** Input data follows **
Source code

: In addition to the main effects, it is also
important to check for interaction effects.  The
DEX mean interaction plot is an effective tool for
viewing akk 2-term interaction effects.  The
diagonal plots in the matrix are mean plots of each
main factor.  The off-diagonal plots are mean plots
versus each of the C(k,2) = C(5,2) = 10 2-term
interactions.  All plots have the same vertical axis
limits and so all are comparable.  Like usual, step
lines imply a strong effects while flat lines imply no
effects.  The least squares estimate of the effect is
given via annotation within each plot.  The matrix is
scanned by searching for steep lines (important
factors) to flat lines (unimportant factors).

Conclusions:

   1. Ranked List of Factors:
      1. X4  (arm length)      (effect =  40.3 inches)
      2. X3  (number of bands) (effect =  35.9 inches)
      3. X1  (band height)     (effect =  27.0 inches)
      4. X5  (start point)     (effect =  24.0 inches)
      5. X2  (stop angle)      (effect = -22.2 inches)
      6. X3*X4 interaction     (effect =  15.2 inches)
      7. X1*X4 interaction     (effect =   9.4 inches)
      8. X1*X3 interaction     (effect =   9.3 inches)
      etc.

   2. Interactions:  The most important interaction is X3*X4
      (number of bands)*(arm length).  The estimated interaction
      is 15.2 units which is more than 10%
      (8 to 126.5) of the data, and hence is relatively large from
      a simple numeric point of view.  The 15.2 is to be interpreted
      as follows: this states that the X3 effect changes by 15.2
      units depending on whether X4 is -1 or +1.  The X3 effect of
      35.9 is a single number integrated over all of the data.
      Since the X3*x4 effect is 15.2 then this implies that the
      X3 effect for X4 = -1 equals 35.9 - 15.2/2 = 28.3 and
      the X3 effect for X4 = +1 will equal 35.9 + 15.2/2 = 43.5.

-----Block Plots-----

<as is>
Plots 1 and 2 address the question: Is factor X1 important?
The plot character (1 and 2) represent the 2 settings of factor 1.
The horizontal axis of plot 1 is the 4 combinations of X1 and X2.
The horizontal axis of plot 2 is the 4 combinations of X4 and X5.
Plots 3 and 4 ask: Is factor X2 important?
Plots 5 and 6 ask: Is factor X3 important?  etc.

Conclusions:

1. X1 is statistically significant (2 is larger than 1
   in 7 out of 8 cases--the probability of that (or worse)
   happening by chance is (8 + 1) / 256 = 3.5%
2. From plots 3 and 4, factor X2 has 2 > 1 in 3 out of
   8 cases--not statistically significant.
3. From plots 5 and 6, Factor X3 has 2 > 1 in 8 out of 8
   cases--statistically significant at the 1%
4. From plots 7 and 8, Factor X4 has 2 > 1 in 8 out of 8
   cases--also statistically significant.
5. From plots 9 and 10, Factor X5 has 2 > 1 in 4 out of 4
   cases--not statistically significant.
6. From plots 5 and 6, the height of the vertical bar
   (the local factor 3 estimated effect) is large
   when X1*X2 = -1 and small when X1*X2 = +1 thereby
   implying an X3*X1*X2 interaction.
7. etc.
** End of Input data **
- [Exercise prompt]
From the data above, output exactly the lines between the one containing "as follows: this" and the one containing "X3 effect for X4 = -1", counting both of them.

- [Answer box]
      as follows: this states that the X3 effect changes by 15.2
      units depending on whether X4 is -1 or +1.  The X3 effect of
      35.9 is a single number integrated over all of the data.
      Since the X3*x4 effect is 15.2 then this implies that the
      X3 effect for X4 = -1 equals 35.9 - 15.2/2 = 28.3 and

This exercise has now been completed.